Rokeby had demanded Leda take a paternity test before he’d accept that Strike was his son. When the test came back positive, a financial settlement had been reached which ought to have ensured that his young son would never again have to sleep on a dirty mattress in a room shared with near-strangers. However, a combination of his mother’s profligacy and her regular disputes with Rokeby’s representatives had merely ensured that Strike’s life became a series of confusing bouts of affluence that usually ended in abrupt descents back into chaos and squalor. Leda was prone to giving her children wildly extravagant treats, which they enjoyed while wearing too-small shoes, and to taking off on trips to the Continent or to America to see her favorite bands in concert, leaving her children with Ted and Joan while she rode around in chauffeured cars and stayed in the best hotels.
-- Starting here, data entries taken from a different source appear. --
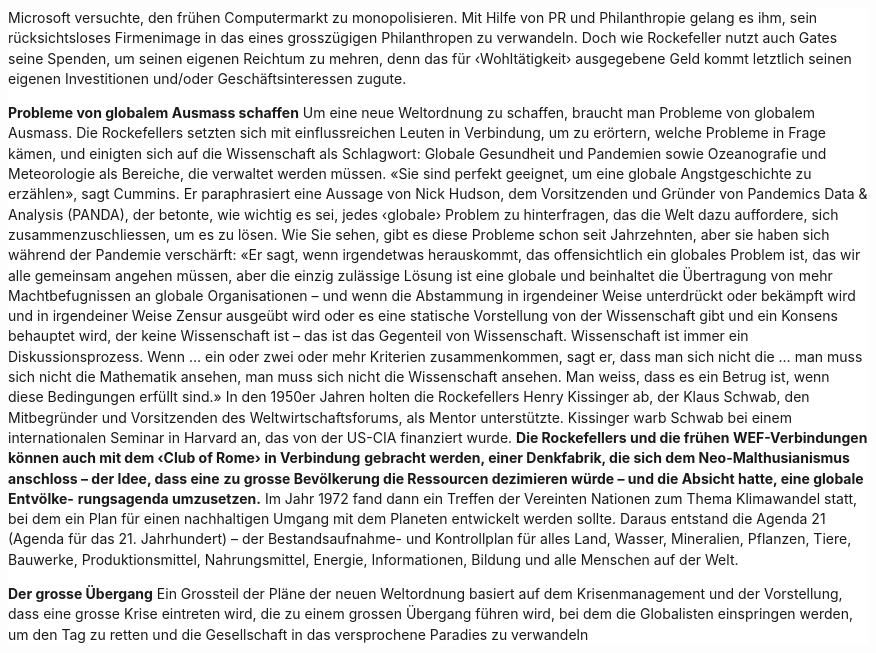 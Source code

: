 Microsoft versuchte, den frühen Computermarkt zu monopolisieren. Mit Hilfe von PR und Philanthropie gelang es ihm, sein rücksichtsloses Firmenimage in das eines grosszügigen Philanthropen zu verwandeln.
Doch wie Rockefeller nutzt auch Gates seine Spenden, um seinen eigenen Reichtum zu mehren, denn das
für ‹Wohltätigkeit› ausgegebene Geld kommt letztlich seinen eigenen Investitionen und/oder Geschäftsinteressen zugute.

**Probleme von globalem Ausmass schaffen**
Um eine neue Weltordnung zu schaffen, braucht man Probleme von globalem Ausmass. Die Rockefellers
setzten sich mit einflussreichen Leuten in Verbindung, um zu erörtern, welche Probleme in Frage kämen,
und einigten sich auf die Wissenschaft als Schlagwort: Globale Gesundheit und Pandemien sowie Ozeanografie und Meteorologie als Bereiche, die verwaltet werden müssen. «Sie sind perfekt geeignet, um eine globale Angstgeschichte zu erzählen», sagt Cummins.
Er paraphrasiert eine Aussage von Nick Hudson, dem Vorsitzenden und Gründer von Pandemics Data &
Analysis (PANDA), der betonte, wie wichtig es sei, jedes ‹globale› Problem zu hinterfragen, das die Welt
dazu auffordere, sich zusammenzuschliessen, um es zu lösen. Wie Sie sehen, gibt es diese Probleme schon
seit Jahrzehnten, aber sie haben sich während der Pandemie verschärft:
«Er sagt, wenn irgendetwas herauskommt, das offensichtlich ein globales Problem ist, das wir alle gemeinsam angehen müssen, aber die einzig zulässige Lösung ist eine globale und beinhaltet die Übertragung
von mehr Machtbefugnissen an globale Organisationen – und wenn die Abstammung in irgendeiner Weise
unterdrückt oder bekämpft wird und in irgendeiner Weise Zensur ausgeübt wird oder es eine statische Vorstellung von der Wissenschaft gibt und ein Konsens behauptet wird, der keine Wissenschaft ist – das ist das
Gegenteil von Wissenschaft.
Wissenschaft ist immer ein Diskussionsprozess. Wenn … ein oder zwei oder mehr Kriterien zusammenkommen, sagt er, dass man sich nicht die … man muss sich nicht die Mathematik ansehen, man muss sich
nicht die Wissenschaft ansehen. Man weiss, dass es ein Betrug ist, wenn diese Bedingungen erfüllt sind.»
In den 1950er Jahren holten die Rockefellers Henry Kissinger ab, der Klaus Schwab, den Mitbegründer und
Vorsitzenden des Weltwirtschaftsforums, als Mentor unterstützte. Kissinger warb Schwab bei einem internationalen Seminar in Harvard an, das von der US-CIA finanziert wurde.
**Die Rockefellers und die frühen WEF-Verbindungen können auch mit dem ‹Club of Rome› in Verbindung**
**gebracht werden, einer Denkfabrik, die sich dem Neo-Malthusianismus anschloss – der Idee, dass eine**
**zu grosse Bevölkerung die Ressourcen dezimieren würde – und die Absicht hatte, eine globale Entvölke-**
**rungsagenda umzusetzen.**
Im Jahr 1972 fand dann ein Treffen der Vereinten Nationen zum Thema Klimawandel statt, bei dem ein
Plan für einen nachhaltigen Umgang mit dem Planeten entwickelt werden sollte. Daraus entstand die Agenda 21 (Agenda für das 21. Jahrhundert) – der Bestandsaufnahme- und Kontrollplan für alles Land, Wasser,
Mineralien, Pflanzen, Tiere, Bauwerke, Produktionsmittel, Nahrungsmittel, Energie, Informationen, Bildung
und alle Menschen auf der Welt.

**Der grosse Übergang**
Ein Grossteil der Pläne der neuen Weltordnung basiert auf dem Krisenmanagement und der Vorstellung,
dass eine grosse Krise eintreten wird, die zu einem grossen Übergang führen wird, bei dem die Globalisten
einspringen werden, um den Tag zu retten und die Gesellschaft in das versprochene Paradies zu verwandeln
He could still remember lying in the spare room in Cornwall, Lucy asleep in the twin bed beside him, listening to his mother and Joan arguing downstairs, because the children had arrived back at their aunt and uncle’s in the middle of winter, without coats. Strike had twice been enrolled in private schools, but Leda had both times pulled him out again before he’d completed more than a couple of terms, because she’d decided that her son was being taught the wrong values. Every month, Rokeby’s money melted away on handouts to friends and boyfriends, and in reckless ventures—Strike remembered a jewelry business, an arts magazine and a vegetarian restaurant, all of which failed, not to mention the commune in Norfolk that had been the worst experience of his young life.
Finally, Rokeby’s lawyers (to whom the rock star had delegated all matters concerning the well-being of his son) tied up the paternity payments in such a way that Leda could no longer fritter the money away. The only difference this made to the teenage Strike’s day-to-day life had been that the treats had stopped, because Leda wasn’t prepared to have her spending scrutinized in the manner demanded by the new arrangement. From that point onwards, the paternity payments had sat accumulating quietly in an account, and the family had survived on the smaller financial contributions made by Lucy’s father.